Serum creatinine levels are commonly measured prior to a radiological procedure involving intravenous contrast medium administration due to the risk of contrast nephrotoxicity [2]. Although low eGFR is a primary limitation of performing contrast-enhanced examinations, computed tomography (CT) still plays a crucial role in diagnosing the underlying causes of kidney diseases. Furthermore, CT can indirectly provide valuable information regarding the structural progression of CKD. This can be achieved using a variety of methods, including visual assessment by a radiologist, kidney length measurements [3], and more advanced techniques such as kidney volume (KV) quantification [3] or radiomics (RDX).
RDX is a method for quantitatively analyzing medical images by extracting mathematical features that describe shape and texture, which cannot be assessed by a radiologist’s eye alone [4]. These features can be categorized into several classes, including shape, first-order features (describing the intensity distribution), second-order features (describing relationships between voxels), and higher-order features [4]. Such data can then be analyzed, often using machine-learning models [4, 5]. As fibrosis is the most common histopathological feature of CKD [6], kidneys affected by CKD may exhibit RDX features that differ from those of healthy kidneys. While RDX studies on CKD have used magnetic resonance imaging (MRI) or ultrasound (US) to evaluate kidney function, very few have explored the topic of CT-based RDX in CKD [6].
This study aimed to determine whether non-enhanced CT-based RDX can be useful in the identification of CKD and to compare its performance with models using KV as a single variable. Upon reviewing the literature, we believe this topic has not been extensively explored to date.
Methods
This retrospective study was conducted in accordance with the Declaration of Helsinki and was reviewed and approved by the Bioethics Committee (Approval No. RNN/174/24/KE; date of approval: 9th July 2024). Informed written consent was obtained from all patients prior to the study. The study was also conducted in adherence to the CheckList for EvaluAtion of Radiomics (CLEAR) research guidelines for RDX studies [7]. The CLAER checklist is provided in the online supplementary material (for all online suppl. material, see https://doi.org/10.1159/000543305).
Abdominal computed tomography (CT) scans performed between November 2019 and June 2024 were retrospectively analyzed. The inclusion criterion was a serum creatinine level measured prior to the examination. The exclusion criteria were as follows: (1) clinical context of acute kidney injury; (2) presence of renal tumors (however, patients with a history of renal tumors who had previously undergone nephrectomy were eligible for inclusion); (3) renal transplant; (4) hydronephrosis; (5) polycystic kidney disease; (6) horseshoe kidney; (7) incomplete medical documentation; and (8) poor image quality. Kidneys of patients with eGFR >60 mL/min/1.73 m2 were labeled as normal functioning, whereas kidneys of patients with eGFR <60 mL/min/1.73 m2 were labeled as impaired kidney function. The MDRD formula was used for the eGFR calculation.
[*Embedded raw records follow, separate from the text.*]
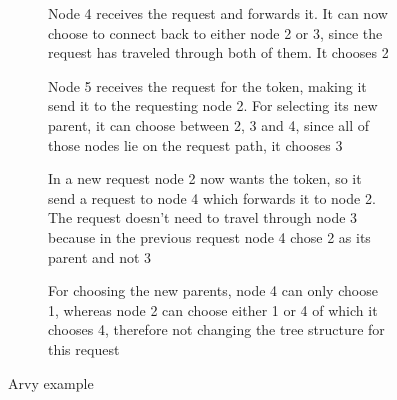 \documentclass[a4paper, oneside]{discothesis}
\begin{document}
\begin{figure}
\ContinuedFloat
\begin{subfigure}[t]{0.5\textwidth}
\centering
{}
\caption{Node 4 receives the request and forwards it. It can now choose to connect back to either node 2 or 3, since the request has traveled through both of them. It chooses 2}
\end{subfigure}
\quad
\begin{subfigure}[t]{0.5\textwidth}
\centering
{}
\caption{Node 5 receives the request for the token, making it send it to the requesting node 2. For selecting its new parent, it can choose between 2, 3 and 4, since all of those nodes lie on the request path, it chooses 3}
\end{subfigure}

\begin{subfigure}[t]{0.5\textwidth}
\centering
{}
\caption{In a new request node 2 now wants the token, so it send a request to node 4 which forwards it to node 2. The request doesn't need to travel through node 3 because in the previous request node 4 chose 2 as its parent and not 3}
\end{subfigure}
\quad
\begin{subfigure}[t]{0.5\textwidth}
\centering
{}
\caption{For choosing the new parents, node 4 can only choose 1, whereas node 2 can choose either 1 or 4 of which it chooses 4, therefore not changing the tree structure for this request}
\end{subfigure}
\caption{Arvy example}
\label{fig:arvy}
\end{figure}
\end{document}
Abdominal CT images were acquired utilizing a GE Revolution CT 64 Slice scanner (GE Healthcare, Chicago, IL, USA). The acquisition parameters were as follows: 120 kV voltage and 2.5 mm slice thickness. Most examinations were multiphasic and included contrast-enhanced phases; however, in this study, only the pre-contrast phases were analyzed. Kidney segmentation was performed using 3D Slicer version 5.7.0 software (www.slicer.org) employing TotalSegmentator extension version 8426cdf (https://github.com/wasserth/TotalSegmentator) [8].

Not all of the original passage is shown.